> TASK INSTRUCTIONS
Reproduce precisely the lines between the start of the data below and the line with "- User removes prediction", both included.

Plain-text document sources:
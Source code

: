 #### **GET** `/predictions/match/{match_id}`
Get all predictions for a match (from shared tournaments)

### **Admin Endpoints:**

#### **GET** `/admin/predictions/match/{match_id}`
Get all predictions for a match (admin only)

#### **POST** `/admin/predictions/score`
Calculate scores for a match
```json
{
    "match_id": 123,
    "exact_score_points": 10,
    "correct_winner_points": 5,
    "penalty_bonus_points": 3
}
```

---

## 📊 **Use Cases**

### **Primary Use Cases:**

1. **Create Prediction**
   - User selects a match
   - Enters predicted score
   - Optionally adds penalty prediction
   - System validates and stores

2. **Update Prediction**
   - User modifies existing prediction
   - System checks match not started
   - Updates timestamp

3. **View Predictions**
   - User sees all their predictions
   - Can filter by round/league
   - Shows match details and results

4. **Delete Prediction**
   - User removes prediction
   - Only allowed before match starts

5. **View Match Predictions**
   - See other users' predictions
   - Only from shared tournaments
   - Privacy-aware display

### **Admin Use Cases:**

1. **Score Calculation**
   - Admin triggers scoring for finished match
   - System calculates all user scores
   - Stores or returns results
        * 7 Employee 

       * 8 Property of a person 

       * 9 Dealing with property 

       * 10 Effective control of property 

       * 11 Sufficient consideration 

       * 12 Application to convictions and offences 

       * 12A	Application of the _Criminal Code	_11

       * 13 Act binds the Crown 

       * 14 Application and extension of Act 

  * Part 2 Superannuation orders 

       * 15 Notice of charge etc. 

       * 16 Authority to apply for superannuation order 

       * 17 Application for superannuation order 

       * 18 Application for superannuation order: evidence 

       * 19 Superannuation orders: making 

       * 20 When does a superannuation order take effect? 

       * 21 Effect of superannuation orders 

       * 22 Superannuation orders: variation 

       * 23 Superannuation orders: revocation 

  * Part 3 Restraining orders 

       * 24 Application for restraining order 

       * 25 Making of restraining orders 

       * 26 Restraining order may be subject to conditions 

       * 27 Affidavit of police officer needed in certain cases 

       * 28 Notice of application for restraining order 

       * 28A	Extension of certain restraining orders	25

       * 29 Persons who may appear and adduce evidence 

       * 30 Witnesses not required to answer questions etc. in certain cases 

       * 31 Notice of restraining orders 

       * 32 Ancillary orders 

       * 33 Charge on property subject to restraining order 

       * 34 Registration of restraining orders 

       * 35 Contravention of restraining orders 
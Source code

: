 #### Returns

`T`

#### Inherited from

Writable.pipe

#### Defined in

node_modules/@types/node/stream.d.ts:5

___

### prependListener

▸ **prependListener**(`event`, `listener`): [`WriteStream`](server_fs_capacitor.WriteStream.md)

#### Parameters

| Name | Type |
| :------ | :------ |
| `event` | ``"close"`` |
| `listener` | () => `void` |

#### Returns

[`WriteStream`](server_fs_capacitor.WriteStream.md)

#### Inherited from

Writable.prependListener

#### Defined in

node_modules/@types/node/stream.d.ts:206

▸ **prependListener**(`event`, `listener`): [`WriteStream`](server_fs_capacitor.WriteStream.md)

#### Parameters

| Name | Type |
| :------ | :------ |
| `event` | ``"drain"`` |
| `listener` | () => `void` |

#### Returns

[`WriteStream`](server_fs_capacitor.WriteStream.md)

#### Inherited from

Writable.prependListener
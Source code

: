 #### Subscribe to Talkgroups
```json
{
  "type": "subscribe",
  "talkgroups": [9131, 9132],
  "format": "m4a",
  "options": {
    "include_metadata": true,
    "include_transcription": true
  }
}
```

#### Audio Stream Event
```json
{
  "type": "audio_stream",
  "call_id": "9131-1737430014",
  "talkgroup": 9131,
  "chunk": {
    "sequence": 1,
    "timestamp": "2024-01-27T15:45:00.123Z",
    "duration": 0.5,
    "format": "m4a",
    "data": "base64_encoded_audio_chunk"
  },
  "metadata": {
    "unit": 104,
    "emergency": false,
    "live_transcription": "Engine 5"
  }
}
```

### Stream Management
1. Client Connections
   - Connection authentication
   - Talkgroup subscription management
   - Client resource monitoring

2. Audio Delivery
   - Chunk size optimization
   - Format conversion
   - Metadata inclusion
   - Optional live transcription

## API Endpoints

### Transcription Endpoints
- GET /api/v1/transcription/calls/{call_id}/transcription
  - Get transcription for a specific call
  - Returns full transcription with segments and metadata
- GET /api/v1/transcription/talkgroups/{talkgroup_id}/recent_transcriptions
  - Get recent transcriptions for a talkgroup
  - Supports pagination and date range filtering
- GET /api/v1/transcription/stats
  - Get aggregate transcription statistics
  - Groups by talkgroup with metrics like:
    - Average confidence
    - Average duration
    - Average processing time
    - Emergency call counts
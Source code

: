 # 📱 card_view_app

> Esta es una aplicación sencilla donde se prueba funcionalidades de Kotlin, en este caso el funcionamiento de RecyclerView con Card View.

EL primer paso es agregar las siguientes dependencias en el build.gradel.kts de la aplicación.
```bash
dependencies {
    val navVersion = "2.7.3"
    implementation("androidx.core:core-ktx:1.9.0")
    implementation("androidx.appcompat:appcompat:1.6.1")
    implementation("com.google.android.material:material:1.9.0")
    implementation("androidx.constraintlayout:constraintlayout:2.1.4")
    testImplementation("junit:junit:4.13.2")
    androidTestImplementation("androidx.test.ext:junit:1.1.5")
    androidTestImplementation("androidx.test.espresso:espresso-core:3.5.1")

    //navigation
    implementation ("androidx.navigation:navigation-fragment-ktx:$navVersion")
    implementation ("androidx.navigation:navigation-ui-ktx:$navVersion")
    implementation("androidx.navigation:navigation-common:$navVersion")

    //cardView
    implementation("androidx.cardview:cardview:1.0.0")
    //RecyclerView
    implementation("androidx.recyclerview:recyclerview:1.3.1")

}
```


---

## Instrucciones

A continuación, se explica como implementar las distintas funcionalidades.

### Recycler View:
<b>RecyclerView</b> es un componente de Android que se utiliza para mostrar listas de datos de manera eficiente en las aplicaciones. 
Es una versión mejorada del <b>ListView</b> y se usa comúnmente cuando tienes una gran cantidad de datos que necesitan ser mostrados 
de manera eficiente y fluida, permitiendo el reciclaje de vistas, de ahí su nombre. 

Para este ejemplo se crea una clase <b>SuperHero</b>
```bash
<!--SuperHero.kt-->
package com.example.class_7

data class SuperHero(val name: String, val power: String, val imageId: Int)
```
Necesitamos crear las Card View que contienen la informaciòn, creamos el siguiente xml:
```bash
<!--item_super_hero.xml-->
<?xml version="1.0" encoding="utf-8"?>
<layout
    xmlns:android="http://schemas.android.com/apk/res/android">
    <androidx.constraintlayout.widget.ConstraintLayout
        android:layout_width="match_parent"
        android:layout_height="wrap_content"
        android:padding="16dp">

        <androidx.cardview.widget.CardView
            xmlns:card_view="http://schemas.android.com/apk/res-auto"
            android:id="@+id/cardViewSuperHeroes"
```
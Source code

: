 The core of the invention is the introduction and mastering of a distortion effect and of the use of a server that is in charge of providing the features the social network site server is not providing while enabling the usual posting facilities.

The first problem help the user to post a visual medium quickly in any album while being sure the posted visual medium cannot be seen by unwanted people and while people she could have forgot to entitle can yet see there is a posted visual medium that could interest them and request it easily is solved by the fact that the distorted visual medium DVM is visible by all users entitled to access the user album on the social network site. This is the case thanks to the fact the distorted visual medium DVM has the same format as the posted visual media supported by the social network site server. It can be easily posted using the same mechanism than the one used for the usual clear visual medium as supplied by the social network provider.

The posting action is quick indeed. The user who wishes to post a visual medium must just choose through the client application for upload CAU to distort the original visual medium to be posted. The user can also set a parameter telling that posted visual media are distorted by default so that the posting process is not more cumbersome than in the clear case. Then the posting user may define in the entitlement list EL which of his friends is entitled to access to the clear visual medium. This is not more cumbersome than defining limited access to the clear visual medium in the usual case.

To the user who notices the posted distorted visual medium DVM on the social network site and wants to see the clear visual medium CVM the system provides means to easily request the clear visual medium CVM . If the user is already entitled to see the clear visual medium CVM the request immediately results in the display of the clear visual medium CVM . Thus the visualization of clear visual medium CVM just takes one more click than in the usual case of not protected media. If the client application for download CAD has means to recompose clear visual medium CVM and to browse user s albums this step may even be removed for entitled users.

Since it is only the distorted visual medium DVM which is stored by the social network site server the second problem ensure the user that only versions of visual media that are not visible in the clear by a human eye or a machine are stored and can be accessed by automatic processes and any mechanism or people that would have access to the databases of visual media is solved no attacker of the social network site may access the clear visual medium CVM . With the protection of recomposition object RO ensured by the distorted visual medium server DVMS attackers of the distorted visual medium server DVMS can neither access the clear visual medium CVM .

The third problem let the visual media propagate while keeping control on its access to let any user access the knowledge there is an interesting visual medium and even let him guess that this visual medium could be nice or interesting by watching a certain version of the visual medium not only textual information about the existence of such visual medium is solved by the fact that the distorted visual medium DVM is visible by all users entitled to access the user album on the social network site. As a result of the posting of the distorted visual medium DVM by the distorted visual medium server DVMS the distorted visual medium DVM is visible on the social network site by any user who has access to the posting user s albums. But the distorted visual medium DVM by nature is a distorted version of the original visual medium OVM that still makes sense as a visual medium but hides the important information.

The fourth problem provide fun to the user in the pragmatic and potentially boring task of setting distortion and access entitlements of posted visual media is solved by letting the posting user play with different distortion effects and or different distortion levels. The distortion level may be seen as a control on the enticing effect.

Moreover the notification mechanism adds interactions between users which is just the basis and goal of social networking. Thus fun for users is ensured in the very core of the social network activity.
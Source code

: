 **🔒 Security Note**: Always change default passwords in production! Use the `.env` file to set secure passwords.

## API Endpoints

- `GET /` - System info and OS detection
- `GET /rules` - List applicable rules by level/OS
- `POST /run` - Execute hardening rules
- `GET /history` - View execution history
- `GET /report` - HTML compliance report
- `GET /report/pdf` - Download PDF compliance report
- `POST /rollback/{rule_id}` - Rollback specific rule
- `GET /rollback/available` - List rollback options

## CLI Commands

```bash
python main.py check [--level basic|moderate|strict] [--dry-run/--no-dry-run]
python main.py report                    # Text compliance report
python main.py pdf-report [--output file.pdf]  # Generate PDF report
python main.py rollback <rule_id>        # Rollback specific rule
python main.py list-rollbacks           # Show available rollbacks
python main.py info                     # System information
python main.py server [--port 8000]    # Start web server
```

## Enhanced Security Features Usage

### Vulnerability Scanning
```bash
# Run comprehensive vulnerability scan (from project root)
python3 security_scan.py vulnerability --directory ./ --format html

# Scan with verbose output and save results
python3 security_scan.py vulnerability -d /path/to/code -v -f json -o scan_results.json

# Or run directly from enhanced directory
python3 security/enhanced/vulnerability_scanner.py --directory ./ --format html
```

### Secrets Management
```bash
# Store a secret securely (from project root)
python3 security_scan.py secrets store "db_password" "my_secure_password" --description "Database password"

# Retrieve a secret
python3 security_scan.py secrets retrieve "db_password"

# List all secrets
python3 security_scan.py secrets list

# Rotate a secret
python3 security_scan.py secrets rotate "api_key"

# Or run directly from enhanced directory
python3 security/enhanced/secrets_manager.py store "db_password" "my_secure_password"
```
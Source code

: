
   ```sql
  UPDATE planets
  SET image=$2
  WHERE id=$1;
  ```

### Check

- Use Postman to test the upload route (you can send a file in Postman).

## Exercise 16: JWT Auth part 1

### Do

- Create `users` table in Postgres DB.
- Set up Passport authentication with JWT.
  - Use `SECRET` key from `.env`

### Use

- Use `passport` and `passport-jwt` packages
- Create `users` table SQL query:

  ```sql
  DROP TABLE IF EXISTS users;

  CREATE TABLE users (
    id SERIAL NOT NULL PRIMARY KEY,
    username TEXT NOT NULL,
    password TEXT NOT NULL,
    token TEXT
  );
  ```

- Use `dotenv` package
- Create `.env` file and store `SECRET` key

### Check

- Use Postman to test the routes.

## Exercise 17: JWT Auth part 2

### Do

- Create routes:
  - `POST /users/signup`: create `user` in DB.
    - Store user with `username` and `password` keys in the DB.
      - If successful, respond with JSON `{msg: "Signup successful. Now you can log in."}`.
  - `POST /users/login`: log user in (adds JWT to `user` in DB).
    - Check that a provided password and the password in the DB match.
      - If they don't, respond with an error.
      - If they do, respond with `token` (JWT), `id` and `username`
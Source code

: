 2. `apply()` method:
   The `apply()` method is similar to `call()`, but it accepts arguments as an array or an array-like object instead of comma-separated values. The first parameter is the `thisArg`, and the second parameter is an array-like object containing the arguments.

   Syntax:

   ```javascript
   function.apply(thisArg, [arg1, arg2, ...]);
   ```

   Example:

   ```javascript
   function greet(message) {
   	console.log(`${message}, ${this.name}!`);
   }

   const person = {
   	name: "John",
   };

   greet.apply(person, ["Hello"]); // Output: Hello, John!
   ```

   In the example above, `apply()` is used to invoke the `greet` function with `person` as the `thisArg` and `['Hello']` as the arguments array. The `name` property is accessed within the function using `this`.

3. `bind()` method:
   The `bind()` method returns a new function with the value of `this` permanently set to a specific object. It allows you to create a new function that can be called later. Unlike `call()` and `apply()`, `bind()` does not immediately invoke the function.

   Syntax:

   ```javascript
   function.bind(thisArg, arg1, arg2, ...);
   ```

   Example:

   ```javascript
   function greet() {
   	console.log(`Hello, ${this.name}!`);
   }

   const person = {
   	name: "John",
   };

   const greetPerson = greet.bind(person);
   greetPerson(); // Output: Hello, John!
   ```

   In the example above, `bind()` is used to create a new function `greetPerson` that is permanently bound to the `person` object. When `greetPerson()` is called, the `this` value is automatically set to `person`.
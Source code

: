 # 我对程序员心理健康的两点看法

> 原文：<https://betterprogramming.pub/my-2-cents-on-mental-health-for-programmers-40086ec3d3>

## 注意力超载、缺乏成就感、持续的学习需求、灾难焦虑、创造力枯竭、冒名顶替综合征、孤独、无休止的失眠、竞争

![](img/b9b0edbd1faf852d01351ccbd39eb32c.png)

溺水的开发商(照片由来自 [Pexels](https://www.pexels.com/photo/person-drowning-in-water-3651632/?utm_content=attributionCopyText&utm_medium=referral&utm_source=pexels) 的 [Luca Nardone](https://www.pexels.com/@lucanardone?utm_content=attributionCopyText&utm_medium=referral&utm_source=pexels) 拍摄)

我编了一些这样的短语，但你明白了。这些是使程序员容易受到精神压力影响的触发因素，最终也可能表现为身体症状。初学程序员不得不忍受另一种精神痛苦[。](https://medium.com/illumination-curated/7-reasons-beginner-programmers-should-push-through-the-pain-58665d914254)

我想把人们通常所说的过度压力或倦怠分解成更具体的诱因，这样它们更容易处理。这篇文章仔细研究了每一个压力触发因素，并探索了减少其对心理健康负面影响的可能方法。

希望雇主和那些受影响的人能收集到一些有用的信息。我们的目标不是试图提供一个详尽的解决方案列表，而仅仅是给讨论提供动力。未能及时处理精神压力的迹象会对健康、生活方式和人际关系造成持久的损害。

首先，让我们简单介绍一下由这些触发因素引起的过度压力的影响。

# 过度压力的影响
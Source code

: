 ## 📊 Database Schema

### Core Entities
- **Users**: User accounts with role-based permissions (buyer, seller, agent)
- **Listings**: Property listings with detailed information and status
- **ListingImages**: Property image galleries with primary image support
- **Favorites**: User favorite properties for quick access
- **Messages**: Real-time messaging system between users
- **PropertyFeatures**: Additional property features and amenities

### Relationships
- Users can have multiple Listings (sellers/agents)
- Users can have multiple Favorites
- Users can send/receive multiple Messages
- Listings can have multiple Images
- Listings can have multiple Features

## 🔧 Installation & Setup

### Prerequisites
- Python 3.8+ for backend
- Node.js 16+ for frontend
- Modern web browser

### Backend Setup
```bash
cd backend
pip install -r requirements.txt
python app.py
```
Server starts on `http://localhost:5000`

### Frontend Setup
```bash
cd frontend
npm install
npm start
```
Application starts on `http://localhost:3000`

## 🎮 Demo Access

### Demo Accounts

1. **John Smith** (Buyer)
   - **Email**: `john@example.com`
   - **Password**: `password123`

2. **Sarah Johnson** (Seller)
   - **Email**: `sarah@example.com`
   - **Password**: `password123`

> ANSWER TO THIS EXERCISE
Source code

: #### **GET** `/predictions/match/{match_id}`
Get all predictions for a match (from shared tournaments)

### **Admin Endpoints:**

#### **GET** `/admin/predictions/match/{match_id}`
Get all predictions for a match (admin only)

#### **POST** `/admin/predictions/score`
Calculate scores for a match
```json
{
    "match_id": 123,
    "exact_score_points": 10,
    "correct_winner_points": 5,
    "penalty_bonus_points": 3
}
```

---

## 📊 **Use Cases**

### **Primary Use Cases:**

1. **Create Prediction**
   - User selects a match
   - Enters predicted score
   - Optionally adds penalty prediction
   - System validates and stores

2. **Update Prediction**
   - User modifies existing prediction
   - System checks match not started
   - Updates timestamp

3. **View Predictions**
   - User sees all their predictions
   - Can filter by round/league
   - Shows match details and results

4. **Delete Prediction**
   - User removes prediction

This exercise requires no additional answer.